The Fear of the ‘in between’
Your life as you knew it has ended.
Whether it’s because you moved out of home, crossed borders into unfamiliar lands, endured the rupture of divorce, quit a business or a job, relocated to a new city, or lost a circle of friends—life, as you once knew it, has dissolved into the past.
You find yourself lost, untethered, confused. The ground beneath you has disappeared, leaving you suspended in the swirling uncertainty of the unknown. You're not sure which way is up or which way is down. Your mind, like a restless sea, tosses and turns, drowning in overthinking. You throw ideas at the wall, hoping something will stick, but nothing seems to land. Not even the simplest things make sense anymore, like why the outfit you loved yesterday suddenly feels foreign today.
Who are you?
It’s as if meaning has evaporated from your life, your vision and purpose obscured by the haze of transition. How could this be? You’re older now, wiser—or so you thought. Just a few years ago, you had your life together, or at least it seemed that way. You were slaying (ish), and the world was your oyster.
Now? You’re celebrating small wins, like arranging your clothes in the morning, as if this is all you can manage.
Where did I go wrong?
This stage, this liminal space between the life that was and the life that is yet to be, is one of the scariest places you can exist. It is the void, the cocoon where the old dissolves but the new has not yet formed. Nothing feels certain. It’s a place where everything is true, and everything is false. Black and white thinking fades away, and you are left swimming in the gray, where every possibility is an option, and no option feels real.
How can you trust any external truths when you can’t even grasp who you are anymore?
I have been there. For nearly five years now, to be exact.
I remember the end of 2019, standing on the precipice of a new decade, thinking, "Well, 2019 sucked, but 2020 will be a fresh start." We all know what happened in 2020.
Since then, nothing has felt solid. Nothing has seemed entirely true or entirely false. The world as I knew it fell apart.
I went down a deep rabbit hole in 2020, diving into every conspiracy known to man, leaving me paralyzed by fear. Then came a breakup, followed by an ugly business separation that still hasn't resolved. I was robbed in the dead of night, losing all my camera gear—$20,000 worth. A stalker entered my life. I lost my home, my friends. I disappointed people I loved because I was frozen in panic. I moved across the world. I dealt with endless paperwork, legal battles, and an overlanding vehicle build that drained my time, money, and spirit. And for reasons I can’t even explain, I chose to ground myself in a part of Australia that feels utterly misaligned with my soul.
Add a deep loss of self, purpose, and vision to that list, and... well... life royally f*ed me**.
And somehow, against all odds, I’m starting to feel deeply thankful for it all.

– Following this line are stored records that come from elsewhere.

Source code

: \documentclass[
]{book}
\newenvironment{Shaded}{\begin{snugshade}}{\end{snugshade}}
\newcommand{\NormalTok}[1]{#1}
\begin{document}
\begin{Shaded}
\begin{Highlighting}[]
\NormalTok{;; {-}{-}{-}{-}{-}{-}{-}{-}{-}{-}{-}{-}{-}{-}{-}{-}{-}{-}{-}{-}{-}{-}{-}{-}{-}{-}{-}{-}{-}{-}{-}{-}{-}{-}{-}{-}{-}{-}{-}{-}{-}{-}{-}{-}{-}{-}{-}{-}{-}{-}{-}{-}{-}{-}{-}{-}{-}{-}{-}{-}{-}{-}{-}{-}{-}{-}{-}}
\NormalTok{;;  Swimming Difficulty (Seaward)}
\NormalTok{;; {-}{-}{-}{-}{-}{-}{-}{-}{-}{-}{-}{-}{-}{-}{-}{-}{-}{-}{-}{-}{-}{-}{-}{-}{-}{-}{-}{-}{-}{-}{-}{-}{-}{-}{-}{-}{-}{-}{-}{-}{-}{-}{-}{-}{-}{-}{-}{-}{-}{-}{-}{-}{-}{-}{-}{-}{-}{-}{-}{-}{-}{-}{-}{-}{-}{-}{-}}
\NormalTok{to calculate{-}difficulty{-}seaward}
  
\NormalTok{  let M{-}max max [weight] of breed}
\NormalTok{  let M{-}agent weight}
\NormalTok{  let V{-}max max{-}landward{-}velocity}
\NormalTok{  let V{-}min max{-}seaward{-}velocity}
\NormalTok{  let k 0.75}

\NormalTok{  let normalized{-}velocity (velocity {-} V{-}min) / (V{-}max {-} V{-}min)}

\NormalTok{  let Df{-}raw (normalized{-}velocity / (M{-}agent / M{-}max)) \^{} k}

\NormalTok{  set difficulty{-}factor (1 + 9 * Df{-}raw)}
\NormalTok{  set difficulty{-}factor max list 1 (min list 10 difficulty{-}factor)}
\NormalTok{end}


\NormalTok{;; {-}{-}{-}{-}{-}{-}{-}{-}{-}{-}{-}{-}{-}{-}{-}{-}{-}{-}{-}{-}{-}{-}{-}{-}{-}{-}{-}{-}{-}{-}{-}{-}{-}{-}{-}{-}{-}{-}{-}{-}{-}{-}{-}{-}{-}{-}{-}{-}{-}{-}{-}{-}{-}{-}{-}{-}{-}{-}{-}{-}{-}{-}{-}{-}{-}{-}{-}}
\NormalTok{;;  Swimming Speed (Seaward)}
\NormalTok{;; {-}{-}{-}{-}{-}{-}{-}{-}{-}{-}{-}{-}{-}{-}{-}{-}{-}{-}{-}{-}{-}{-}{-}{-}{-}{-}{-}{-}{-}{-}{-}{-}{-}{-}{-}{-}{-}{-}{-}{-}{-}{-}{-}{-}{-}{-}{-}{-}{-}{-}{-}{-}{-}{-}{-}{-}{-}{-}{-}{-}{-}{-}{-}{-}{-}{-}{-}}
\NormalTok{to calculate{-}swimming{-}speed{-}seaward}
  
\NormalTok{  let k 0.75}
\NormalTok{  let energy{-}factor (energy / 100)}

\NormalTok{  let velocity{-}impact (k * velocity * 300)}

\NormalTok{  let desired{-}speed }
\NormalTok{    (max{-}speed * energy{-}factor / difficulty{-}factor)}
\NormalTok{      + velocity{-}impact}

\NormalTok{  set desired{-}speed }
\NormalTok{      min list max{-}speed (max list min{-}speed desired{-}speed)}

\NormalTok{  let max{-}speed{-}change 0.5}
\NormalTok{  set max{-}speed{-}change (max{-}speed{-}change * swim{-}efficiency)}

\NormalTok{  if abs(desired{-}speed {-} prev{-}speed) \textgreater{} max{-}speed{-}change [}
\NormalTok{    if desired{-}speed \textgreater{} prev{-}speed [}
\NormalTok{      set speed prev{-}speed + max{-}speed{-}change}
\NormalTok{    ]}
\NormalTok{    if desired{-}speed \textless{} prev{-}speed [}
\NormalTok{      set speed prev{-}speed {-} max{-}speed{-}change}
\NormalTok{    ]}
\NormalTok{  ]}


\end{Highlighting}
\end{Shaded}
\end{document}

The first stage of any great healing is denial. Then comes blame. Oh, how I blamed. I couldn’t believe all of this could happen to me. I mean, my life had always flowed relatively smoothly (aside from the stormy parts of my childhood). But I knew about radical responsibility. I knew the teachings of ancient wisdom—that we create our reality, whether consciously or not. Life is the dance between fate and free will. Sure, unjust things happen, but it’s how we choose to respond that defines our path.
I knew I could’ve handled things better. But the truth is, I was afraid to stop blaming. Radical responsibility feels heavy, especially when it means acknowledging the ways we contributed to our suffering. Sometimes, reconciliation comes with costs—thousands, or even millions, when pride and pain are involved.
But time, introspection, and space allowed me to see things differently. I began to understand the real-world consequences of my actions while also embracing my part in the healing journey.
The next stage after blame is often rage. Anger at life, at others, at ourselves. We go through cycles of destructive behaviors, running from the pain until we start to crave something else: resolution, peace, meaning. We reach for lessons, seeking to integrate them into our being.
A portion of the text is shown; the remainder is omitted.